Thanks Qu!
I thought as much from following the mailing list and your great work
over the years!
Would it be possible to get the wiki updated to reflect the current
"real" status?
From Qu's statement and perspective, there's no difference to other
non-BTRFS software RAID56's out there that are marked as stable (except
ZFS).
Also there are no "multiple serious data-loss bugs".
Please do consider my proposal as it will decrease the amount of
incorrect paranoia that exists in the community.
As long as the Wiki properly mentions the current state with the options
for mitigation; like backup power and perhaps RAID1 for metadata or
anything else you believe as appropriate.
Thanks,
DP
On 28/1/19 11:52 am, Qu Wenruo wrote:
On 2019/1/26 下午7:45, DanglingPointer wrote:
Hi All,
For clarity for the masses, what are the "multiple serious data-loss
bugs" as mentioned in the btrfs wiki?
The bullet points on this page:
https://btrfs.wiki.kernel.org/index.php/RAID56
don't enumerate the bugs. Not even in a high level. If anything what
can be closest to a bug or issue or "resilience use-case missing" would
be the first point on that page.
"Parity may be inconsistent after a crash (the "write hole").

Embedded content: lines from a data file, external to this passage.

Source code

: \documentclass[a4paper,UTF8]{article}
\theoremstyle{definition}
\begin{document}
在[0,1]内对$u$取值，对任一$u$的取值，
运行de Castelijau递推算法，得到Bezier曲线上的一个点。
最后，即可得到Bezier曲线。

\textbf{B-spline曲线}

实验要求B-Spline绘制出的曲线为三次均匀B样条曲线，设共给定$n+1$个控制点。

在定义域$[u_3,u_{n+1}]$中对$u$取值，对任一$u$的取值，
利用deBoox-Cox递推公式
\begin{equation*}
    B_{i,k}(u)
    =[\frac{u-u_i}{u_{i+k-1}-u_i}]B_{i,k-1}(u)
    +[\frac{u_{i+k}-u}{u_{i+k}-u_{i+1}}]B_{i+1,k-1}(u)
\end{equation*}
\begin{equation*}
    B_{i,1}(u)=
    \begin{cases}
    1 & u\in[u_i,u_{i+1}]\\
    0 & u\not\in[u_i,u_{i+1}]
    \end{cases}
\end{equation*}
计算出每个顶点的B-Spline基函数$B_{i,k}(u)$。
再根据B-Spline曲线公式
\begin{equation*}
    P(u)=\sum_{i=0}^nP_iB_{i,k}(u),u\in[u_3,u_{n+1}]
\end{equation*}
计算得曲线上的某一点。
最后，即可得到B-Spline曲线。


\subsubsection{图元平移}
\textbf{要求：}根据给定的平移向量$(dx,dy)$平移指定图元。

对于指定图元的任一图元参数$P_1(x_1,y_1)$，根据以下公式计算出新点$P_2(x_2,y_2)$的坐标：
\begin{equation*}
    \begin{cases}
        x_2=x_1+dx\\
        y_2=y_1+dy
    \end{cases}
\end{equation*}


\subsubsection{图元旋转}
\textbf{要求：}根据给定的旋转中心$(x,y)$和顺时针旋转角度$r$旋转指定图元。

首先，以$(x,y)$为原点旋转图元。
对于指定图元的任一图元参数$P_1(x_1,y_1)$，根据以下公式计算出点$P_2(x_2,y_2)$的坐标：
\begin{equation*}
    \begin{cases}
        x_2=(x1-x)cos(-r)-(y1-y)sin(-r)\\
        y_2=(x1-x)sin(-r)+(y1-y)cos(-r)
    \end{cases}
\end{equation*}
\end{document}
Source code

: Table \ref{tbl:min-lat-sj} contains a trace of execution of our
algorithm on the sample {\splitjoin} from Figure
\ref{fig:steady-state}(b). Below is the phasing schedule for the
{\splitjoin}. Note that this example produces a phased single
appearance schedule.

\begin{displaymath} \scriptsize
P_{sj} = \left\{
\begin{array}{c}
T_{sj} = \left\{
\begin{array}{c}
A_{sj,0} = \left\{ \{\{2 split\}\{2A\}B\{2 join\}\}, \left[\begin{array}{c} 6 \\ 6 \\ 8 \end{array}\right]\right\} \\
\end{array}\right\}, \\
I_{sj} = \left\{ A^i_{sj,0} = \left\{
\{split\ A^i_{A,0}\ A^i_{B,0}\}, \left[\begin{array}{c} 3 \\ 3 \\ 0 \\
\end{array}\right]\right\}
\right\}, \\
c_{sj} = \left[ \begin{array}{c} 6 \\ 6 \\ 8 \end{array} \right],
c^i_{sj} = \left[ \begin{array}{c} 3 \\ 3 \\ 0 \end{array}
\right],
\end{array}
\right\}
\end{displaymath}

The
problem born when after "an unclean shutdown" a disk failure happens.
But these are *two* distinct failures. These together break the BTRFS
raid5 redundancy. If you run a scrub process after "an unclean shutdown"

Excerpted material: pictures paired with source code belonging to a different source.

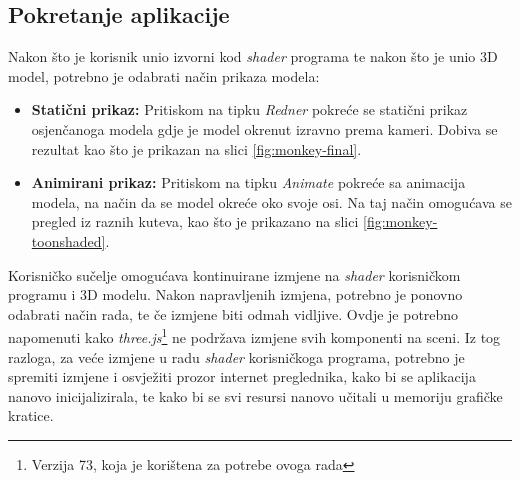 \subsection{Pokretanje aplikacije}

Nakon što je korisnik unio izvorni kod \emph{shader} programa te nakon što je unio 3D model, potrebno je odabrati način prikaza modela:

\begin{itemize}
\item \textbf{Statični prikaz:} Pritiskom na tipku \emph{Redner} pokreće se statični prikaz osjenčanoga modela gdje je model okrenut izravno prema kameri. Dobiva se rezultat kao što je prikazan na slici \ref{fig:monkey-final}.

\item \textbf{Animirani prikaz:} Pritiskom na tipku \emph{Animate} pokreće sa animacija modela, na način da se model okreće oko svoje osi. Na taj način omogućava se pregled iz raznih kuteva, kao što je prikazano na slici \ref{fig:monkey-toonshaded}.
\end{itemize}

Korisničko sučelje omogućava kontinuirane izmjene na \emph{shader} korisničkom programu i 3D modelu. Nakon napravljenih izmjena, potrebno je ponovno odabrati način rada, te če izmjene biti odmah vidljive. Ovdje je potrebno napomenuti kako \emph{three.js}\footnote{Verzija 73, koja je korištena za potrebe ovoga rada} ne podržava izmjene svih komponenti na sceni. Iz tog razloga, za veće izmjene u radu \emph{shader} korisničkoga programa, potrebno je spremiti izmjene i osvježiti prozor internet preglednika, kako bi se aplikacija nanovo inicijalizirala, te kako bi se svi resursi nanovo učitali u memoriju grafičke kratice.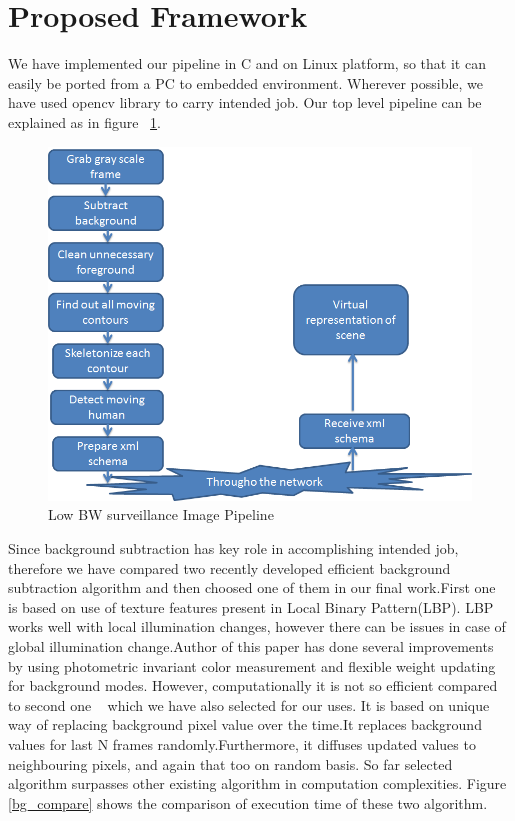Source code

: \documentclass[conference]{IEEEtran}
\begin{document}
\section{Proposed Framework}
We have implemented our pipeline in C and on Linux platform, so that it
can easily be ported from a PC to embedded environment. Wherever
possible, we have used opencv library to carry intended job. Our top
level pipeline can be explained as in figure ~\ref{image_pipeline}.
\begin{figure}[!h]
\centering
\includegraphics[scale=0.35]{figures/image_pipeline}
\caption{Low BW surveillance Image Pipeline}
\label{image_pipeline}
\end{figure}


Since background subtraction has key role in accomplishing intended job,
therefore we have compared two recently developed efficient background
subtraction algorithm and then choosed one of them in our final
work.First one ~\cite{3} is based on use of texture features present in
Local Binary Pattern(LBP). LBP works well with local illumination
changes, however there can be issues in case of global illumination
change.Author of this paper has done several improvements by using
photometric invariant color measurement and flexible weight updating for
background modes. However, computationally it is not so efficient
compared to second one ~\cite{5} which we have also selected for our
uses.  It is based on unique way of replacing background pixel value
over the time.It replaces background values for last N frames
randomly.Furthermore, it diffuses updated values to neighbouring pixels,
and again that too on random basis. So far selected algorithm surpasses
other existing algorithm in computation complexities. Figure
\ref{bg_compare} shows the comparison of execution time of these two
algorithm.
\end{document}
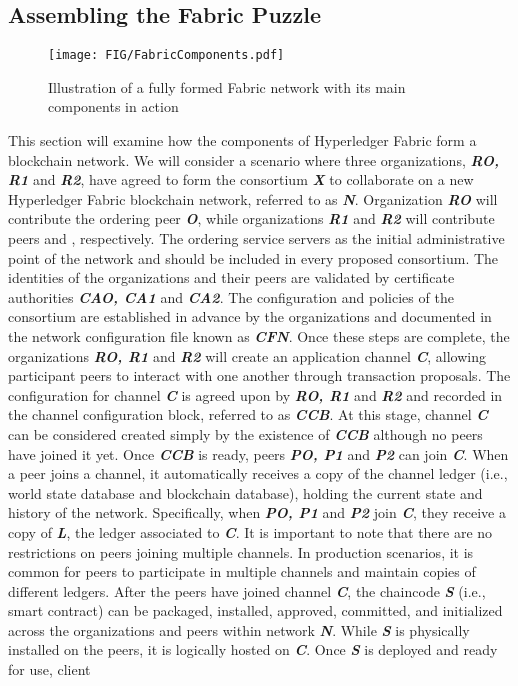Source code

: \documentclass[conference]{IEEEtran}
\begin{document}
\subsection{Assembling the Fabric Puzzle}
%
\begin{figure*}
    \centering
    \texttt{[image: FIG/FabricComponents.pdf]}
    \caption{Illustration of a fully formed Fabric network with its main components in action}
    \label{fig:fabricComponents}
\end{figure*}
%
This section will examine how the components of Hyperledger Fabric form a blockchain network. We will consider a scenario where three organizations, \textbf{\textit{RO, R1}} and \textbf{\textit{R2}}, have agreed to form the consortium \textbf{\textit{X}} to collaborate on a new Hyperledger Fabric blockchain network, referred to as \textbf{\textit{N}}. Organization \textbf{\textit{RO}} will contribute the ordering peer \textbf{\textit{O}}, while  organizations \textbf{\textit{R1}} and \textbf{\textit{R2}} will contribute peers \textbf{} and \textbf{}, respectively. The ordering service servers as the initial administrative point of the network and should be included in every proposed consortium. The identities of the organizations and their peers are validated by certificate authorities \textbf{\textit{CAO, CA1}} and \textbf{\textit{CA2}}. The configuration and policies of the consortium are established in advance by the organizations and documented in the network configuration file known as \textbf{\textit{CFN}}. Once these steps are complete, the organizations \textbf{\textit{RO, R1}} and \textbf{\textit{R2}} will create an application channel \textbf{\textit{C}}, allowing participant peers to interact with one another through transaction proposals. The configuration for channel \textbf{\textit{C}} is agreed upon by \textbf{\textit{RO, R1}} and \textbf{\textit{R2}} and recorded in the channel configuration block, referred to as \textbf{\textit{CCB}}. At this stage, channel  \textbf{\textit{C}}  can be considered created simply by the existence of \textbf{\textit{CCB}} although no peers have joined it yet. Once \textbf{\textit{CCB}} is ready, peers \textbf{\textit{PO, P1}} and \textbf{\textit{P2}} can join \textbf{\textit{C}}. When a peer joins a channel, it automatically receives a copy of the channel ledger (i.e., world state database and blockchain database), holding the current state and history of the network. Specifically, when \textbf{\textit{PO, P1}} and \textbf{\textit{P2}} join \textbf{\textit{C}}, they receive a copy of \textbf{\textit{L}}, the ledger associated to \textbf{\textit{C}}. It is important to note that there are no restrictions on peers joining multiple channels. In production scenarios, it is common for peers to participate in multiple channels and maintain copies of different ledgers. After the peers have joined channel \textbf{\textit{C}}, the chaincode \textbf{\textit{S}} (i.e., smart contract) can be packaged, installed, approved, committed, and initialized across the organizations and peers within network \textbf{\textit{N}}. While \textbf{\textit{S}} is physically installed on the peers, it is logically hosted on \textbf{\textit{C}}. Once \textbf{\textit{S}} is deployed and ready for use, client 
\end{document}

(with no disk failure in between) those data which match their checksum
can still be read out while the mismatched data are lost forever."

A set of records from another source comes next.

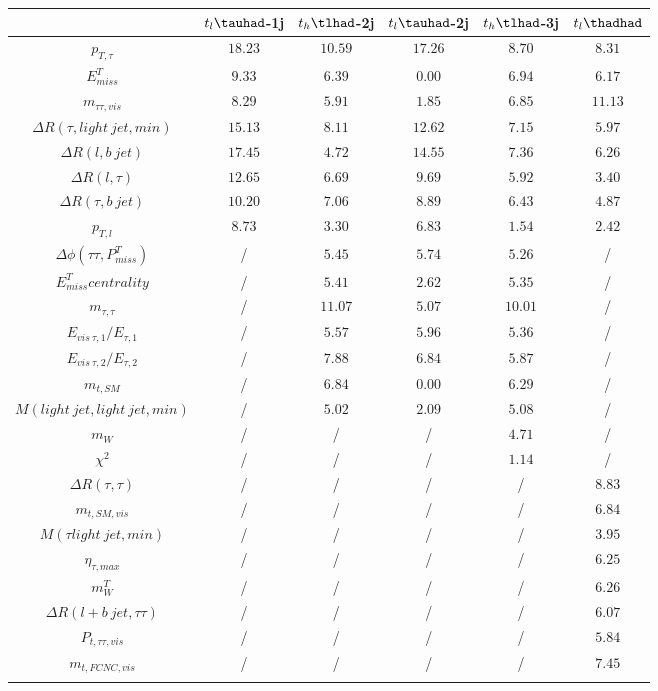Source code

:\centering
\begin{tabular}{cccccc} \toprule\toprule
 & $t_{l}\tauhad$-1j & $t_{h}\tlhad$-2j & $t_{l}\tauhad$-2j & $t_{h}\tlhad$-3j & $t_l\thadhad$\\\midrule
$p_{T,\tau }$ & $18.23$ & $10.59$ & $17.26$ & $8.70$ & $8.31$\\
$E^{T}_{miss}$ & $9.33$ & $6.39$ & $0.00$ & $6.94$ & $6.17$\\
$m_{\tau \tau ,vis}$ & $8.29$ & $5.91$ & $1.85$ & $6.85$ & $11.13$\\
$\Delta R(\tau ,light~jet,min)$ & $15.13$ & $8.11$ & $12.62$ & $7.15$ & $5.97$\\
$\Delta R(l,b~jet)$ & $17.45$ & $4.72$ & $14.55$ & $7.36$ & $6.26$\\
$\Delta R(l,\tau )$ & $12.65$ & $6.69$ & $9.69$ & $5.92$ & $3.40$\\
$\Delta R(\tau ,b~jet)$ & $10.20$ & $7.06$ & $8.89$ & $6.43$ & $4.87$\\
$p_{T,l}$ & $8.73$ & $3.30$ & $6.83$ & $1.54$ & $2.42$\\
$\Delta\phi(\tau \tau ,P^{T}_{miss})$ &  / & $5.45$ & $5.74$ & $5.26$ &  /\\
$E^{T}_{miss} centrality$ &  / & $5.41$ & $2.62$ & $5.35$ &  /\\
$m_{\tau ,\tau }$ &  / & $11.07$ & $5.07$ & $10.01$ &  /\\
$E_{vis~\tau ,1}/E_{\tau ,1}$ &  / & $5.57$ & $5.96$ & $5.36$ &  /\\
$E_{vis~\tau ,2}/E_{\tau ,2}$ &  / & $7.88$ & $6.84$ & $5.87$ &  /\\
$m_{t,SM}$ &  / & $6.84$ & $0.00$ & $6.29$ &  /\\
$M(light~jet,light~jet,min)$ &  / & $5.02$ & $2.09$ & $5.08$ &  /\\
$m_{W}$ &  / &  / &  / & $4.71$ &  /\\
$\chi^{2}$ &  / &  / &  / & $1.14$ &  /\\
$\Delta R(\tau ,\tau )$ &  / &  / &  / &  / & $8.83$\\
$m_{t,SM,vis}$ &  / &  / &  / &  / & $6.84$\\
$M(\tau  light~jet,min)$ &  / &  / &  / &  / & $3.95$\\
$\eta_{\tau ,max}$ &  / &  / &  / &  / & $6.25$\\
$m^{T}_{W}$ &  / &  / &  / &  / & $6.26$\\
$\Delta R(l+b~jet,\tau \tau )$ &  / &  / &  / &  / & $6.07$\\
$P_{t,\tau \tau ,vis}$ &  / &  / &  / &  / & $5.84$\\
$m_{t,FCNC,vis}$ &  / &  / &  / &  / & $7.45$\\
\bottomrule\bottomrule\\
\end{tabular}
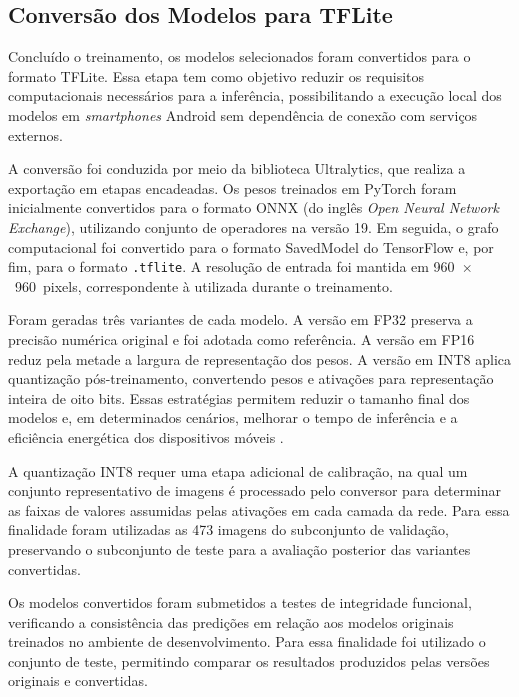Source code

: \documentclass[artigo,times,capa]{iftex2024}
\begin{document}
\subsection{Conversão dos Modelos para TFLite}
\label{sec:conversao_tflite}

Concluído o treinamento, os modelos selecionados foram convertidos para o formato \ac{TFLite}. Essa etapa tem como objetivo reduzir os requisitos computacionais necessários para a inferência, possibilitando a execução local dos modelos em \textit{smartphones} Android sem dependência de conexão com serviços externos.

A conversão foi conduzida por meio da biblioteca Ultralytics, que realiza a exportação em etapas encadeadas. Os pesos treinados em PyTorch foram inicialmente convertidos para o formato ONNX (do inglês \textit{Open Neural Network Exchange}), utilizando conjunto de operadores na versão 19. Em seguida, o grafo computacional foi convertido para o formato SavedModel do TensorFlow e, por fim, para o formato \texttt{.tflite}. A resolução de entrada foi mantida em 960~$\times$~960~pixels, correspondente à utilizada durante o treinamento.

Foram geradas três variantes de cada modelo. A versão em \ac{FP32} preserva a precisão numérica original e foi adotada como referência. A versão em \ac{FP16} reduz pela metade a largura de representação dos pesos. A versão em \ac{INT8} aplica quantização pós-treinamento, convertendo pesos e ativações para representação inteira de oito bits. Essas estratégias permitem reduzir o tamanho final dos modelos e, em determinados cenários, melhorar o tempo de inferência e a eficiência energética dos dispositivos móveis \cite{Menghani2023Efficient}.

A quantização \ac{INT8} requer uma etapa adicional de calibração, na qual um conjunto representativo de imagens é processado pelo conversor para determinar as faixas de valores assumidas pelas ativações em cada camada da rede. Para essa finalidade foram utilizadas as 473 imagens do subconjunto de validação, preservando o subconjunto de teste para a avaliação posterior das variantes convertidas.

Os modelos convertidos foram submetidos a testes de integridade funcional, verificando a consistência das predições em relação aos modelos originais treinados no ambiente de desenvolvimento. Para essa finalidade foi utilizado o conjunto de teste, permitindo comparar os resultados produzidos pelas versões originais e convertidas.
\end{document}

So in a nutshell; "What are the multiple serious data-loss bugs?".
There used to be two, like scrub racing (minor), and screwing up good
copy when doing recovery (major).
Although these two should already be fixed.
So for current upstream kernel, there should be no major problem despite
write hole.
Thanks,
Qu
If
there aren't any, perhaps updating the wiki should be considered for
something less the "dramatic" .